The Scarlett “S” (Snorer) does not have to determine your worth—not to be confused with “schnorrer” (Yiddish for moocher). In my case, I was affectionately called “snorey-snores-snores.” It was cute for a while, but the unrelenting disruption of one’s sleep haven eventually turns vindictive and ugly.
Kudos to anyone putting up with a “Hoover” at his or her side. It’s all fun and games until we’re the center of the joke. Women are idealized as soft, snuggly, SILENT angelic beauties of dreamland. Not me! I’m in beast mode in bed—like during my workouts. Who wants their flaws exposed at night when we have enough to work on during the day? This hang-up has plagued my psyche. I’m reminded of an SNL skit called, Daily Affirmations by Stuart Smalley (Al Franken):
“Because I’m good enough, I’m smart enough, and doggonit, people like me!”
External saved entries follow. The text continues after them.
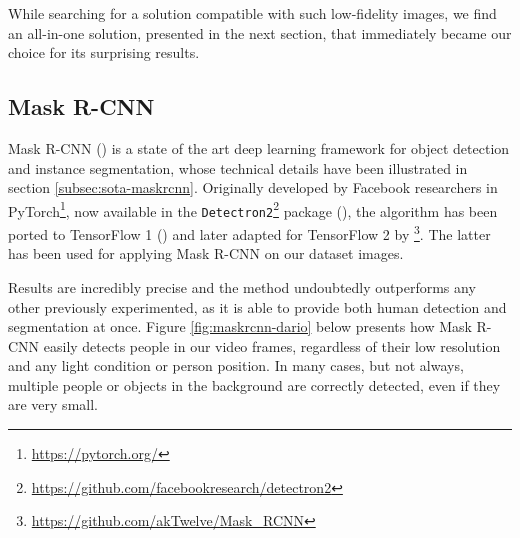 While searching for a solution compatible with such low-fidelity images, we find an all-in-one solution, presented in the next section, that immediately became our choice for its surprising results.



\subsection{Mask R-CNN}
\label{subsec:masking-maskrcnn}

Mask R-CNN (\cite{he2018mask}) is a state of the art deep learning framework for object detection and instance segmentation, whose technical details have been illustrated in section \ref{subsec:sota-maskrcnn}. Originally developed by Facebook researchers in PyTorch\footnote{\url{https://pytorch.org/}}, now available in the \texttt{Detectron2}\footnote{\url{https://github.com/facebookresearch/detectron2}} package (\cite{wu2019detectron2}), the algorithm has been ported to TensorFlow 1 (\cite{MaskRCNN_matterport}) and later adapted for TensorFlow 2 by \cite{MaskRCNN_akTwelve}\footnote{\url{https://github.com/akTwelve/Mask_RCNN}}. The latter has been used for applying Mask R-CNN on our dataset images.

\medskip

Results are incredibly precise and the method undoubtedly outperforms any other previously experimented, as it is able to provide both human detection and segmentation at once. Figure \ref{fig:maskrcnn-dario} below presents how Mask R-CNN easily detects people in our video frames, regardless of their low resolution and any light condition or person position. In many cases, but not always, multiple people or objects in the background are correctly detected, even if they are very small.

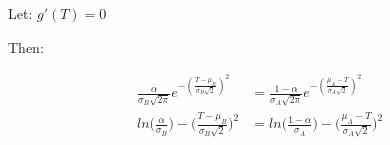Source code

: \documentclass[10pt,a4paper]{article}
\begin{document}
	Let: $g'(T) = 0$
	
	Then:
	
	\begin{equation}
		\begin{split}
		\frac{\alpha}{\sigma_B\sqrt{2\pi}}e^{-(\frac{T - \mu_B}{\sigma_B\sqrt{2}})^2}
		& =  \frac{1 - \alpha}{\sigma_A\sqrt{2\pi}}e^{-(\frac{\mu_A - T}{\sigma_A\sqrt{2}})^2}\\
		ln\Big(\frac{\alpha}{\sigma_B}\Big) - \Big(\frac{T - \mu_B}{\sigma_B\sqrt{2}}\Big)^2
		& = ln\Big(\frac{1 - \alpha}{\sigma_A}\Big) - \Big(\frac{\mu_A - T}{\sigma_A\sqrt{2}}\Big)^2\\
		\end{split}
	\end{equation}
	
\end{document}
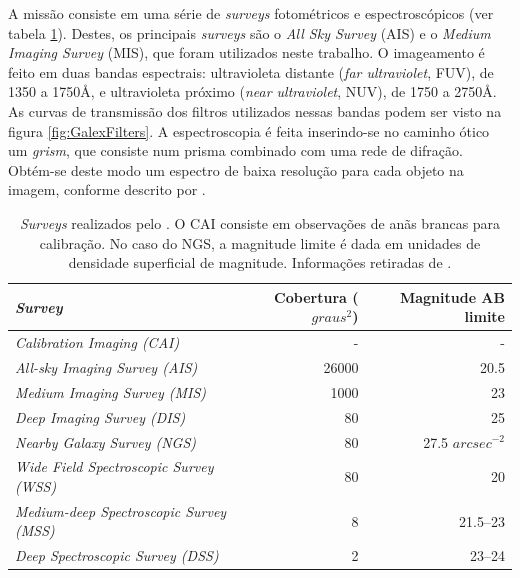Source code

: A missão consiste em uma série de {\em surveys} fotométricos e espectroscópicos
(ver tabela \ref{tab:GalexSurveys}). Destes, os principais {\em surveys} são o
{\em All Sky Survey} (AIS) e o {\em Medium Imaging Survey} (MIS), que foram
utilizados neste trabalho. O imageamento é feito em duas bandas espectrais:
ultravioleta distante ({\em far ultraviolet}, FUV), de 1350 a 1750\AA, e
ultravioleta próximo ({\em near ultraviolet}, NUV), de 1750 a 2750\AA. As curvas
de transmissão dos filtros utilizados nessas bandas podem ser visto na figura
\ref{fig:GalexFilters}. A espectroscopia é feita inserindo-se no caminho ótico
um {\em grism}, que consiste num prisma combinado com uma rede de difração.
Obtém-se deste modo um espectro de baixa resolução para cada objeto na imagem,
conforme descrito por \cite{Morrissey2007}.

\begin{table}
	\caption[{\em Surveys} realizados pelo \galex.]{{\em Surveys} realizados pelo
	\galex. O CAI consiste em observações de anãs brancas para calibração. No caso
	do NGS, a magnitude limite é dada em unidades de densidade superficial de
	magnitude. Informações retiradas de \cite{Martin2005}.}
	\begin{tabular}{l r r}
		{\em Survey} & Cobertura ($graus^2$) & Magnitude AB limite \\ 
		\midrule
		{\em Calibration Imaging (CAI)} & - & - \\
		{\em All-sky Imaging Survey (AIS)} & 26000 & 20.5 \\
		{\em Medium Imaging Survey (MIS)} & 1000 & 23 \\
		{\em Deep Imaging Survey (DIS)} & 80 & 25 \\
		{\em Nearby Galaxy Survey (NGS)} & 80 & 27.5 $arcsec^{-2}$  \\
		{\em Wide Field Spectroscopic Survey (WSS)} & 80 & 20 \\
		{\em Medium-deep Spectroscopic Survey (MSS)} & 8 & 21.5--23 \\
		{\em Deep Spectroscopic Survey (DSS)} & 2 & 23--24 \\
	\end{tabular}
	\label{tab:GalexSurveys}
\end{table}

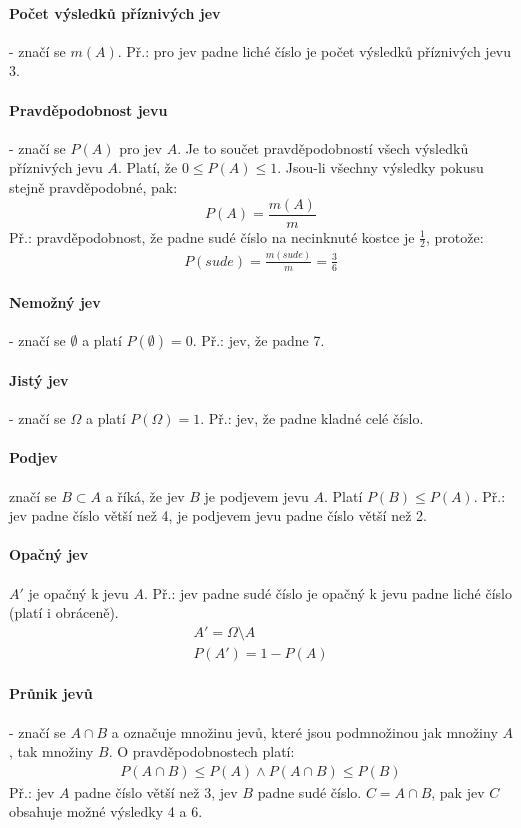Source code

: \documentclass[12pt]{article}
\begin{document}
\paragraph{Počet výsledků příznivých jev} - značí se $m(A)$. Př.: pro jev padne liché číslo je počet výsledků příznivých jevu 3.
\paragraph{Pravděpodobnost jevu} - značí se $P(A)$ pro jev $A$. Je to součet pravděpodobností všech výsledků příznivých jevu $A$. Platí, že $0 \leq P(A) \leq 1$. Jsou-li všechny výsledky pokusu stejně pravděpodobné, pak:
\begin{equation}
P(A) = \frac{m(A)}{m}
\end{equation}
Př.: pravděpodobnost, že padne sudé číslo na necinknuté kostce je $\frac{1}{2}$, protože:
\begin{align*}
P(sude) = \frac{m(sude)}{m} = \frac{3}{6}
\end{align*}
\paragraph{Nemožný jev} - značí se $\emptyset$ a platí $P(\emptyset) = 0$. Př.: jev, že padne 7.
\paragraph{Jistý jev} - značí se $\Omega$ a platí $P(\Omega) =1$. Př.: jev, že padne kladné celé číslo.
\paragraph{Podjev} značí se $B \subset A$ a říká, že jev $B$ je podjevem jevu $A$. Platí $P(B) \leq P(A)$. Př.: jev padne číslo větší než 4, je podjevem jevu padne číslo větší než 2.
\paragraph{Opačný jev} $A'$ je opačný k jevu $A$. Př.: jev padne sudé číslo je opačný k jevu padne liché číslo (platí i obráceně).
\begin{align}
A' = \Omega \setminus A\\
P(A') = 1 - P(A)
\end{align}
\paragraph{Průnik jevů} - značí se $A\cap B$ a označuje množinu jevů, které jsou podmnožinou jak množiny $A$, tak množiny $B$. O pravděpodobnostech platí:
\begin{align*}
P(A\cap B) \leq P(A) \land P(A\cap B) \leq P(B)
\end{align*}
Př.: jev $A$ padne číslo větší než 3, jev $B$ padne sudé číslo. $C= A \cap B$, pak jev $C$ obsahuje možné výsledky 4 a 6.
\end{document}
Sleep apnea can erode the fabric of a love relationship. I know since I was first introduced to my partner’s family as, “She’s cute, but the snoring might be a deal-breaker!” I laughed nervously, thinking, “Is my snoring really a deal-breaker?” I love funny stuff except when the truth gets revealed like a drunken announcement at a party, and this wasn’t funny or at a party.
Words tell a story. “Erosion starts at the core of a relationship void of truth” —Kipling
I realized we had fallen into a “sleep divorce.” After a kiss goodnight, I went one way, and my partner went another—down the hall into another room to sleep. Let’s face it; sleeplessness is exhausting—no matter the cause. However, if the cause is sleep apnea, we have options.
He didn’t snore when he met you, you sucked the air right out of him he’s just trying to survive the night.
Some couples in their 20’s and 30’s can accept their “sleep divorce” lovingly and in stride. Their stories suggest that quality of sleep is more important to them than sleeping together. Personal well-being, quality of life, better productivity at jobs, higher tolerance with kids all stem from healthy sleep. So they keep the flames burning by kissing each other goodnight and heading to their respective rooms. However, at what risk?
Your snoring may be the cause of a more serious problem like sleep apnea. Do your research. See a physician and request a sleep study. If diagnosed with sleep apnea, you will likely benefit from one of the common remedies, depending on your severity, such as an oral device, or CPAP machine. Earplugs or an extra bedroom may help a couple get some sleep tonight, but for our long-term health and the health of our loved ones, let’s treat this serious condition with the attention it deserves.
Visit PubMed for the most current studies and research for sleep apnea!.